Last week, Susan noticed the ram skull that sits in our front flowerbed was missing.
When someone steals something from your lawn, it’s not always easy to tell exactly when it disappeared. When neighborhood kids broke into my truck at our previous house, I came out the following morning and found my truck door ajar, my battery dead, my glove compartment open, and my GPS missing. I knew exactly what had been stolen, and when.
Lawn ornaments — of which ram skulls are a subset — are different. It’s not like we kept our spare house keys in the ram’s eye socket, or greeted it every day when we came home from work. We have no point of reference as to when the skull actually disappeared. It’s just gone, and it disappeared either last week or six months ago.
In the front yard of our old house we had a large concrete horse. It belonged to Susan’s grandpa, and when he passed away we inherited it. It stood 3-foot tall and weighed roughly the same as a real horse. One day when we came home from work we noticed one of those fly-by-night lawn service trailers parked in front of our house instead of the neighbor’s. The next day, we noticed the horse was gone. I hope whoever took it hurt their back carrying it.
There are several things that bother me about the disappearance of the ram skull. First, unlike the horse from our last house, you couldn’t see the ram skull from the street. Whoever stole it must have seen it while walking up to our front door. That doesn’t mean it was somebody we know — it could have been the mailman, the UPS guy, the pizza delivery guy, or any number of solicitors who ignore our “no soliciting” sign and knock anyway. But it wasn’t someone who noticed it while driving past our house.
Another thing that irks me is that we bought the skull from Rhonda McCanless, an old neighbor of ours who has since passed away. I don’t know why that makes the theft seem more egregious, but it does.

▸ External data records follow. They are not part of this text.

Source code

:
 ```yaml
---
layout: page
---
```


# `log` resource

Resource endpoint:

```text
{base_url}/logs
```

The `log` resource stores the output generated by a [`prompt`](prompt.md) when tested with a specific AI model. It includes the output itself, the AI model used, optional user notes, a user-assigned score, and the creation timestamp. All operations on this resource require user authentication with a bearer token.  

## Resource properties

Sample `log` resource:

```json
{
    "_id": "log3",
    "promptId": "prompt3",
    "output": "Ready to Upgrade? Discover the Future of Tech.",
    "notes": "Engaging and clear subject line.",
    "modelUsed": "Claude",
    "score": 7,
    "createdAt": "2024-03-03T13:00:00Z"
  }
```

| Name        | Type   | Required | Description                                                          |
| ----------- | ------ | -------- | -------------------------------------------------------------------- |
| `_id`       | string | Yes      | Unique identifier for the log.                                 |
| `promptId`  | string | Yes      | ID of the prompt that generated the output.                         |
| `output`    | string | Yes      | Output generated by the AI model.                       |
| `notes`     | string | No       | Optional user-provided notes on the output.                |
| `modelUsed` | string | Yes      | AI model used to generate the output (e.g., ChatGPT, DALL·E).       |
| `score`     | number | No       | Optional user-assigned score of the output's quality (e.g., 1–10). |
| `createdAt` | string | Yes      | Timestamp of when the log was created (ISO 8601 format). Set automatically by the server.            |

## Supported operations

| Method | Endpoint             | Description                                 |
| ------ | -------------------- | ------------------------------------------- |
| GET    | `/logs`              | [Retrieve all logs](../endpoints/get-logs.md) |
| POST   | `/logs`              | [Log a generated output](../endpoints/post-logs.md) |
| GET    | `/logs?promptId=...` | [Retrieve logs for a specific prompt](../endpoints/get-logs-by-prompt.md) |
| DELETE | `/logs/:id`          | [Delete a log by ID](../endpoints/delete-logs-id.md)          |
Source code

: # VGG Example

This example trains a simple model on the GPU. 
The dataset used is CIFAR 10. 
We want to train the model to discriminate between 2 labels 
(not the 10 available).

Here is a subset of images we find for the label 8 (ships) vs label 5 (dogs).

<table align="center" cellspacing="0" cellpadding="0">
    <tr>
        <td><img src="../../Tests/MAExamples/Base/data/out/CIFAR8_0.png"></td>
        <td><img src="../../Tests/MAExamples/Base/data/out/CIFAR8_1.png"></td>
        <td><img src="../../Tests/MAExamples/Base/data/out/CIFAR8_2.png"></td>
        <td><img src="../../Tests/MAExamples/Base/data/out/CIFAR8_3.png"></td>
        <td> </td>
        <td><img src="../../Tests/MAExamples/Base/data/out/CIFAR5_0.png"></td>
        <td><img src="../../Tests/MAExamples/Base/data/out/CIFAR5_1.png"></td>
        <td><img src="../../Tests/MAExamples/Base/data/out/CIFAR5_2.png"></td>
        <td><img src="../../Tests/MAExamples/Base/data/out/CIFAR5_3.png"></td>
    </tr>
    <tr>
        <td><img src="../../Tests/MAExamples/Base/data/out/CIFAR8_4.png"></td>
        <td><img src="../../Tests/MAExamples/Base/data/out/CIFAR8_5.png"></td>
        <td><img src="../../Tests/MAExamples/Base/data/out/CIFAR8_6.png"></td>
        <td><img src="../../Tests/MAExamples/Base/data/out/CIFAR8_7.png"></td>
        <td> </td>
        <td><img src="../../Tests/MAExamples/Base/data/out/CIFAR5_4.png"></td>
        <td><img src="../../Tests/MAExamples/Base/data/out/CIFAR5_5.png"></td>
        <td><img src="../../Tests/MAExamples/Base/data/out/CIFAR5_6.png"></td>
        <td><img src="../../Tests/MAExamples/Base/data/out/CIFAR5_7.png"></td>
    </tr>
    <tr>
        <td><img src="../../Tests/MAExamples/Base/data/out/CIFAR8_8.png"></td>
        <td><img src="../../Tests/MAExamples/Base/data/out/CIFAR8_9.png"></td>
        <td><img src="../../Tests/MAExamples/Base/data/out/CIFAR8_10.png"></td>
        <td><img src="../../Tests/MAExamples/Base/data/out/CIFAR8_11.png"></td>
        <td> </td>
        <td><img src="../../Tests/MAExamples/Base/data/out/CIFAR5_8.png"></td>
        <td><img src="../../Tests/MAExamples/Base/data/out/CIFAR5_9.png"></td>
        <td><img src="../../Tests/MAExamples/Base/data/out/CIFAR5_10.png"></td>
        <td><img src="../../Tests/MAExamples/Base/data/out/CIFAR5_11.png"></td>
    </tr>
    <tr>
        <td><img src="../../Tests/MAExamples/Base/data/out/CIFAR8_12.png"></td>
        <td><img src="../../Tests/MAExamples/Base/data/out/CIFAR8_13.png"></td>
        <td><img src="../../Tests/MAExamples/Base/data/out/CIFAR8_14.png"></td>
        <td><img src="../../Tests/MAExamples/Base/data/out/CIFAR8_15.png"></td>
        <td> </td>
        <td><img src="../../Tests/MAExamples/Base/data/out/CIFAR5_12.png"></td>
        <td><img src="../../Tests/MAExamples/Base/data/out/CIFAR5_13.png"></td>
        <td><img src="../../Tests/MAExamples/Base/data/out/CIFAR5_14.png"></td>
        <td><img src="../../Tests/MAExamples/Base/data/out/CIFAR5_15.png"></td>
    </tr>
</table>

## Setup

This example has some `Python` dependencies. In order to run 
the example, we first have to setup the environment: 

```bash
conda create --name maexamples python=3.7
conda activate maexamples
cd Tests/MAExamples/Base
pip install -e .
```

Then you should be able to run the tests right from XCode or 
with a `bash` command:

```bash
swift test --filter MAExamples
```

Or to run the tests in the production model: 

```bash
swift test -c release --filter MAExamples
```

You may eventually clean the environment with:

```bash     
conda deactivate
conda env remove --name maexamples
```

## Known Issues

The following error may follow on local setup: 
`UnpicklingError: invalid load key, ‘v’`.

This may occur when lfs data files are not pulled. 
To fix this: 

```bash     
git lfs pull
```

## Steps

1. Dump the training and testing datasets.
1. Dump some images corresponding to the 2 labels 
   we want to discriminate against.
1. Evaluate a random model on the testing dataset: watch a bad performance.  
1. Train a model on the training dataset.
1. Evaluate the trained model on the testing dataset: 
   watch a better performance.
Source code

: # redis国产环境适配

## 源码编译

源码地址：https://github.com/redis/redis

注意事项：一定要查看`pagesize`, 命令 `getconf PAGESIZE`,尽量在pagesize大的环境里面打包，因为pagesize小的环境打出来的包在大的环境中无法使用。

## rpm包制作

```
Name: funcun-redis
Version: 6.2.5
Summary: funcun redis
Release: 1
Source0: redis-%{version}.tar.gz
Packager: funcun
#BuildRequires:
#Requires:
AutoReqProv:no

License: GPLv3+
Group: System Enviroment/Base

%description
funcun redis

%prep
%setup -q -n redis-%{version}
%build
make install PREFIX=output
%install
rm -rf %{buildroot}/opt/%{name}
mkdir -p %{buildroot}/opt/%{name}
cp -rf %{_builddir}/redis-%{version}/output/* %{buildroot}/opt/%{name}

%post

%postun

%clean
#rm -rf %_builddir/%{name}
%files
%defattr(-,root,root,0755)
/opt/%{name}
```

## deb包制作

I guess what bothers me the most is that I have four security cameras mounted on the front of my house. The system stores slightly more than a month’s worth of video. If I had the time, I could watch a month’s worth of video on Fast Forward and try and spot when it disappeared. I haven’t completely ruled it out; I just haven’t had the time to do it. It pisses me off that having a bunch of security cameras is not enough of a deterrent.
Stuff like this seems to happen this time of year. Several years ago, we caught a high school kid trying to steal a patio chair. Just one of our four beat-up patio chairs. We told him to put the chair back, get out of our yard, and stay out.
I think kids steal stuff as part of some kind of peer initiation. It’s a shame when the stuff they steal has sentimental value, such as in your two cases.
Theft always leaves a really bad taste in the mouth. I’ve had stuff stolen from various cars (sometimes it’s valuable – like a Nakamichi stereo and Boston speakers – and sometimes it’s not – like a box of tissues, 2 windshield wipers, and a stock Toyota AM radio). I had clothes stolen from a fraternity house when I was in college – by a fraternity brother who didn’t live there. It’s just bad. And it’s not like you want the stuff back after he’s worn it.
Bad taste all around.
I had something similar happen. The transmission from my car disappeared. It’s not the awesome heist that it appears to be though. It’s a project car that I work on once every fews months (or years). The engine was in the garage but the car was outside. Still kind of ballsy to come into someones yard at night and remove a transmission, in a residential neighborhood where the houses are 50 feet way from each other. How long was it missing before I noticed? Days… weeks… months? No idea.
That sucks man. That was a cool skill! Either I’ve lucked out over the years or no one tried that at my place because it looks like the Addams family lives here due to dead foilage and such.